Catherine sneezed at the ticket office in a Palacio yesterday and a man behind the desk got into crash position, hands over head and yelped some rough prayer.  The three other staff teased him about his over reaction.

 "He's afraid of Corona": I asked? Yes they all said,  laughing.

"I don't have!" Catherine replied loudly.

Upstairs Catherine sneezed and coughed again and a woman on the 6 person tour nearly jumped out of her skin and half jokingly wrapped her scarf around her face.

"We all have to be careful these days?! Yes?!" She said.

Anyone you know who descends from Europe lives the inheritance of one lucky beast.  One to two thirds of Europe's population (most likely on the higher percentage) died in what is now known as the "Black Death" therefore those here today are the descendents of the few who made it.
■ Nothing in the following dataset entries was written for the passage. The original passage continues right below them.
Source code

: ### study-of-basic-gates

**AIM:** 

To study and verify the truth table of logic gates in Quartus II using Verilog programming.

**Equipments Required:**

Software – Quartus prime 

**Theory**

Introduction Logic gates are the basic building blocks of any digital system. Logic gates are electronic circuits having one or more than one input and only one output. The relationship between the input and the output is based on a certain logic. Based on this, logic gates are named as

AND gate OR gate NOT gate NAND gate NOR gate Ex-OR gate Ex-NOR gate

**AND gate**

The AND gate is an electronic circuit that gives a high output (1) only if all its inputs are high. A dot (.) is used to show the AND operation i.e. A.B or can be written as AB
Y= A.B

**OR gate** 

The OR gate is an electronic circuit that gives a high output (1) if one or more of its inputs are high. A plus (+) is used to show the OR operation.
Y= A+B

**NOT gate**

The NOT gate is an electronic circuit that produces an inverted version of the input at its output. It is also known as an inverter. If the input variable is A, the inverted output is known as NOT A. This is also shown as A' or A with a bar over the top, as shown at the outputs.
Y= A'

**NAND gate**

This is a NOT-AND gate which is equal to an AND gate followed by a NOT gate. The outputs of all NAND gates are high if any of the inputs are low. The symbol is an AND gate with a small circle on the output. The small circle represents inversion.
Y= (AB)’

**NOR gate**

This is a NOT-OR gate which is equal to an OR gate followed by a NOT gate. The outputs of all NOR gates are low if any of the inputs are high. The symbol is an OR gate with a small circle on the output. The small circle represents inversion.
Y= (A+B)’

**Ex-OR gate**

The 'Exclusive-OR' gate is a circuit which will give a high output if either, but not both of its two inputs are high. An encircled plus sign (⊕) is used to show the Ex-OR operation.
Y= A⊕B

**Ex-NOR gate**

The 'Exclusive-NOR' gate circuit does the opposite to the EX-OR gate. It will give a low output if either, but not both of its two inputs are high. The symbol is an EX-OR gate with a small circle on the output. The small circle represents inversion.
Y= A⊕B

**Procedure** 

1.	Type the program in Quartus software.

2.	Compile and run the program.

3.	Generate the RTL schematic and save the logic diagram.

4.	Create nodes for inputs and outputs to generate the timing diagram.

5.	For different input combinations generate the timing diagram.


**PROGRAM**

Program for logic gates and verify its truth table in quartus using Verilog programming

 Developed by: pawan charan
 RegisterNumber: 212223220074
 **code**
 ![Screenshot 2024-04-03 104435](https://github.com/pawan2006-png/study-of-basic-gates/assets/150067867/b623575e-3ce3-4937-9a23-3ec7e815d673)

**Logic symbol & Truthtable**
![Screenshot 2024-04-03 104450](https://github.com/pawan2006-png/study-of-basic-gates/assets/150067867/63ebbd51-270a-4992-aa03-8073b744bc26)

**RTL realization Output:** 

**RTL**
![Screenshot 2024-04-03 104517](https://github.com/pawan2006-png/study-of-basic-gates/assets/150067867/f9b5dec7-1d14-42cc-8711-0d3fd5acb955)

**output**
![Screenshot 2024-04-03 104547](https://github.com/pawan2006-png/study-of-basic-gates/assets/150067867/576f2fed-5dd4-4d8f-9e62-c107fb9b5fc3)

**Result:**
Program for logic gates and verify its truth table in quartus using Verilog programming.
Not that Corona is anything like The Black Death.

However the news doesn't make people any calmer, running non-stop news feed on the issue. The usually more level headed BBC focuses in Tory fashion on the impact on business, which is beginning to get really irritating.

So far I haven't seen any outright xenophobia or racism, likely because the largest outbreak nearby is in Italy.

Almost all the tourist here currently are Brazilians and a few Spaniards and Brazil has only a few cases, Portugal and Spain none.

Nonetheless the country takes precautions. At our Porto hotel this afternoon, a latex gloved staff member wipes down all the elevator rails and buttons with disinfectant discussing with me whether "it" can be stopped or whether it's inevitable that Portugal will see the arrival of Corona.

So in the meantime it's wait and see while people nervously eye the shared cocktail peanuts.







Monday, March 02, 2020

Glynda the Hated Gobal Positioning System

I hate the GPS I have named Glynda, in the Jalopy we rented from Turistcar.

She has tried repeatedly to murder us by telling  us to take "the next sharp right" (in a taut British accent) so that we drive over a cliff far, far down and into the bottom of the Duoro Valley.

Boom.

Three days ago we were terribly lost in the mountains of the Douro with Glynda driving us up sheep trails; then down into vineyards overlooking really breathtaking views but no roads to speak of.  We reached a small town as it was getting dark and quite cold.

I walked around the village yelling "ola" and "securro!": help. A woman came some time later trying to program malevolent Glynda. "She is nuts" the woman said.

Her children arrived home from school in a small bus the mountain kids take to school.  Her husband walked up behind furious that our car was blocking the tiny road.

Our Mary of Empathy tried to show a long road two mountains away that we might want to follow to get to Villa Real. Husband shut that down and we rumbled on our way despondent. 

The small bus pulled in front of us and stopped and then motioned for us to follow  him.

It was dark now and the small bus guided us through some of the toughest mountain roads and terrain I have ever seen.

Sheep/vineyard roads older than the Romans; twisted, winding with no barriers, sheer drops; our friends wait for us if we slow down.

Finally to a main road. 

He gets out and tells us to now just follow the signs. Pointing the direction to Villa Real.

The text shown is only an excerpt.